▶ [Your assignment] The answer must consist of every line from the data that holds "were".

▶ [Excerpts from a dataset]
-=-=-
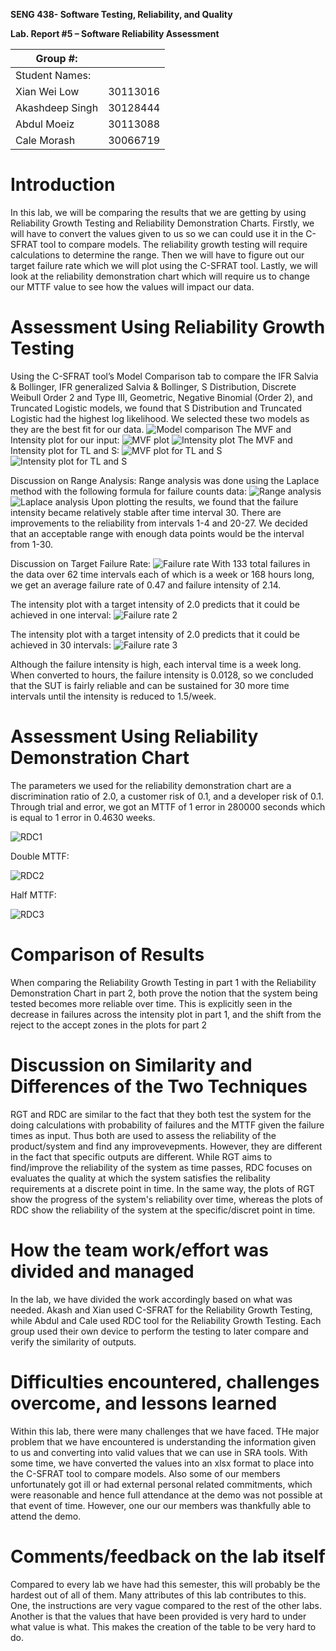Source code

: **SENG 438- Software Testing, Reliability, and Quality**

**Lab. Report \#5 – Software Reliability Assessment**

| Group \#:       |   |
|-----------------|---|
| Student Names:  |   |
|         Xian Wei Low        |  30113016 |
|          Akashdeep Singh       |  30128444 |
|        Abdul Moeiz         |  	30113088 |
| Cale Morash | 30066719 |

# Introduction
  In this lab, we will be comparing the results that we are getting by using Reliability Growth Testing and Reliability Demonstration Charts. Firstly, we will have to convert the values given to us so we can could use it in the C-SFRAT tool to compare models. The reliability growth testing will require calculations to determine the range. Then we will have to figure out our target failure rate which we will plot using the C-SFRAT tool. Lastly, we will look at the reliability demonstration chart which will require us to change our MTTF value to see how the values will impact our data. 
# 

# Assessment Using Reliability Growth Testing 
  Using the C-SFRAT tool’s Model Comparison tab to compare the IFR Salvia & Bollinger, IFR generalized Salvia & Bollinger, S Distribution, Discrete Weibull Order 2 and Type III, Geometric, Negative Binomial (Order 2), and Truncated Logistic models, we found that S Distribution and Truncated Logistic had the highest log likelihood. We selected these two models as they are the best fit for our data.
![Model comparison](https://github.com/seng438-winter-2023/seng438-a5-xianlow/blob/main/media/C-SFRATModelComparison.png)
The MVF and Intensity plot for our input:
![MVF plot](https://github.com/seng438-winter-2023/seng438-a5-xianlow/blob/main/media/MvfIntensityPlot.png)
![Intensity plot](https://github.com/seng438-winter-2023/seng438-a5-xianlow/blob/main/media/intensityPlot.png)
The MVF and Intensity plot for TL and S:
![MVF plot for TL and S](https://github.com/seng438-winter-2023/seng438-a5-xianlow/blob/main/media/MvfTlsPlot.png)
![Intensity plot for TL and S](https://github.com/seng438-winter-2023/seng438-a5-xianlow/blob/main/media/intensityTlsPlot.png)

Discussion on Range Analysis:
Range analysis was done using the Laplace method with the following formula for failure counts data:
![Range analysis](https://github.com/seng438-winter-2023/seng438-a5-xianlow/blob/main/media/rangeAnalysis.png)
![Laplace analysis](https://github.com/seng438-winter-2023/seng438-a5-xianlow/blob/main/media/laplaceAnalysis.png)
Upon plotting the results, we found that the failure intensity became relatively stable after time interval 30. There are improvements to the reliability from intervals 1-4 and 20-27. We decided that an acceptable range with enough data points would be the interval from 1-30. 

Discussion on Target Failure Rate:
![Failure rate](https://github.com/seng438-winter-2023/seng438-a5-xianlow/blob/main/media/targetFailureRate.png)
With 133 total failures in the data over 62 time intervals each of which is a week or 168 hours long, we get an average failure rate of 0.47 and failure intensity of 2.14. 

The intensity plot with a target intensity of 2.0 predicts that it could be achieved in one interval:
![Failure rate 2](https://github.com/seng438-winter-2023/seng438-a5-xianlow/blob/main/media/targetFailureRate2.png)

The intensity plot with a target intensity of 2.0 predicts that it could be achieved in 30 intervals:
![Failure rate 3](https://github.com/seng438-winter-2023/seng438-a5-xianlow/blob/main/media/targetFailureRate3.png)

Although the failure intensity is high, each interval time is a week long. When converted to hours, the failure intensity is 0.0128, so we concluded that the SUT is fairly reliable and can be sustained for 30 more time intervals until the intensity is reduced to 1.5/week.
# Assessment Using Reliability Demonstration Chart 


The parameters we used for the reliability demonstration chart are a discrimination ratio of 2.0, a customer risk of 0.1, and a developer risk of 0.1. Through trial and error, we got an MTTF of 1 error in 280000 seconds which is equal to 1 error in 0.4630 weeks.  

![RDC1](https://github.com/seng438-winter-2023/seng438-a5-xianlow/blob/main/media/Rdc.png)

Double MTTF:

![RDC2](https://github.com/seng438-winter-2023/seng438-a5-xianlow/blob/main/media/Rdc2.png)

Half MTTF:

![RDC3](https://github.com/seng438-winter-2023/seng438-a5-xianlow/blob/main/media/Rdc3.png)
# 

# Comparison of Results
  When comparing the Reliability Growth Testing in part 1 with the Reliability Demonstration Chart in part 2, both prove the notion that the system being tested becomes more reliable over time. This is explicitly seen in the decrease in failures across the intensity plot in part 1, and the shift from the reject to the accept zones in the plots for part 2
# Discussion on Similarity and Differences of the Two Techniques
RGT and RDC are similar to the fact that they both test the system for the doing calculations with probability of failures and the MTTF given the failure times as input. Thus both are used to assess the reliability of the product/system and find any improvevepments.
However, they are different in the fact that specific outputs are different. While RGT aims to find/improve the reliability of the system as time passes, RDC focuses on evaluates the quality at which the system satisfies the relibality requirements at a discrete point in time. In the same way, the plots of RGT show the progress of the system's reliability over time, whereas the plots of RDC show the reliability of the system at the specific/discret point in time.

# How the team work/effort was divided and managed
  In the lab, we have divided the work accordingly based on what was needed. Akash and Xian used C-SFRAT for the Reliability Growth Testing, while Abdul and Cale used RDC tool for the Reliability Growth Testing. Each group used their own device to perform the testing to later compare and verify the similarity of outputs.
# 

# Difficulties encountered, challenges overcome, and lessons learned
  Within this lab, there were many challenges that we have faced. THe major problem that we have encountered is understanding the information given to us and converting into valid values that we can use in SRA tools. With some time, we have converted the values into an xlsx format to place into the C-SFRAT tool to compare models. 
  Also some of our members unfortunately got ill or had external personal related commitments, which were reasonable and hence full attendance at the demo was not possible at that event of time. However, one our our members was thankfully able to attend the demo.
# Comments/feedback on the lab itself
  Compared to every lab we have had this semester, this will probably be the hardest out of all of them. Many attributes of this lab contributes to this. One, the instructions are very vague compared to the rest of the other labs. Another is that the values that have been provided is very hard to under what value is what. This makes the creation of the table to be very hard to do.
-=-=-
▶ [Your response]
  Within this lab, there were many challenges that we have faced. THe major problem that we have encountered is understanding the information given to us and converting into valid values that we can use in SRA tools. With some time, we have converted the values into an xlsx format to place into the C-SFRAT tool to compare models. 
  Also some of our members unfortunately got ill or had external personal related commitments, which were reasonable and hence full attendance at the demo was not possible at that event of time. However, one our our members was thankfully able to attend the demo.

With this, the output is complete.